ROME — Pope Francis sent greetings and prayers to the American people Sunday while urging national reconciliation and the recovery of “democratic values.”
“I send an affectionate greeting to the people of the United States of America shaken by the recent assault on Congress,” the pontiff said after his weekly Angelus address. “I pray for those who lost their lives — 5 people — in those dramatic moments.”
“I reaffirm that violence is self-destructive always,” the pope continued. “Nothing is gained through violence and much is lost.”
“I exhort the state authorities and the entire population to maintain a great sense of responsibility in order to calm people’s spirits and promote national reconciliation and all the other democratic values rooted in American society,” he said.

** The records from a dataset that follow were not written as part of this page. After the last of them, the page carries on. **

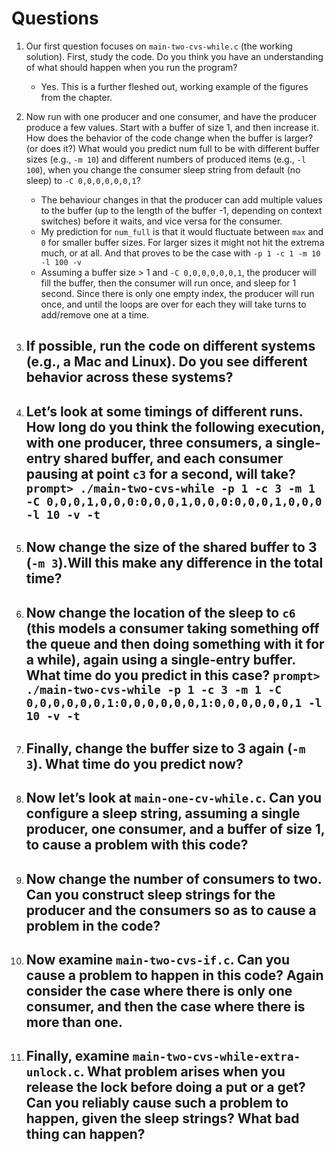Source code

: # Questions

1. Our first question focuses on `main-two-cvs-while.c` (the working solution). First, study the code. Do you think you have an understanding of what should happen when you run the program?
    - Yes. This is a further fleshed out, working example of the figures from the chapter. 

2. Now run with one producer and one consumer, and have the producer produce a few values. Start with a buffer of size 1, and then increase it. How does the behavior of the code change when the buffer is larger? (or does it?) What would you predict num full to be with different buffer sizes (e.g., `-m 10`) and different numbers of produced items (e.g., `-l 100`), when you change the consumer sleep string from default (no sleep) to `-C 0,0,0,0,0,0,1`?
    - The behaviour changes in that the producer can add multiple values to the buffer (up to the length of the buffer -1, depending on context switches) before it waits, and vice versa for the consumer. 
    - My prediction for `num_full` is that it would fluctuate between `max` and `0` for smaller buffer sizes. For larger sizes it might not hit the extrema much, or at all. And that proves to be the case with `-p 1 -c 1 -m 10 -l 100 -v`
    - Assuming a buffer size > 1 and `-C 0,0,0,0,0,0,1`, the producer will fill the buffer, then the consumer will run once, and sleep for 1 second. Since there is only one empty index, the producer will run once, and until the loops are over for each they will take turns to add/remove one at a time.

3. If possible, run the code on different systems (e.g., a Mac and Linux). Do you see different behavior across these systems?
    - 

4. Let’s look at some timings of different runs. How long do you think the following execution, with one producer, three consumers, a single-entry shared buffer, and each consumer pausing at point `c3` for a second, will take?
     `prompt> ./main-two-cvs-while -p 1 -c 3 -m 1 -C 0,0,0,1,0,0,0:0,0,0,1,0,0,0:0,0,0,1,0,0,0 -l 10 -v -t`
    - 

5. Now change the size of the shared buffer to 3 (`-m 3`).Will this make any difference in the total time?
    - 

6. Now change the location of the sleep to `c6` (this models a consumer taking something off the queue and then doing something with it for a while), again using a single-entry buffer. What time do you predict in this case?
     `prompt> ./main-two-cvs-while -p 1 -c 3 -m 1 -C 0,0,0,0,0,0,1:0,0,0,0,0,0,1:0,0,0,0,0,0,1 -l 10 -v -t`
    - 

7. Finally, change the buffer size to 3 again (`-m 3`). What time do you predict now?
    - 

8. Now let’s look at `main-one-cv-while.c`. Can you configure a sleep string, assuming a single producer, one consumer, and a buffer of size 1, to cause a problem with this code?
    - 

9. Now change the number of consumers to two. Can you construct sleep strings for the producer and the consumers so as to cause a problem in the code?
    - 

10. Now examine `main-two-cvs-if.c`. Can you cause a problem to happen in this code? Again consider the case where there is only one consumer, and then the case where there is more than one.
    - 

11. Finally, examine `main-two-cvs-while-extra-unlock.c`. What problem arises when you release the lock before doing a put or a get? Can you reliably cause such a problem to happen, given the sleep strings? What bad thing can happen?
    -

“May the Immaculate Virgin, patroness of the United States of America, help keep alive a culture of encounter, a culture of care, as a sure path to build the common good together with all who live in that land,” he concluded.
Pope Francis also touched on the issue in an interview with Fabio Marchese Ragona, a correspondent for Italy’s Channel 5 television, to be broadcast Sunday evening.
According to an article in America magazine, the pope said he was “astounded” by Wednesday’s chaos at the U.S. Capitol, stating that “even in the most mature state there’s always something that doesn’t work, people who take a path that’s against the community, against democracy, against the common good.”
“Violence is always like this, isn’t it?” Francis said. “No people can boast of not having even for one day a case of violence. It happens throughout history, but we must understand well so as not to repeat it and to learn from history.”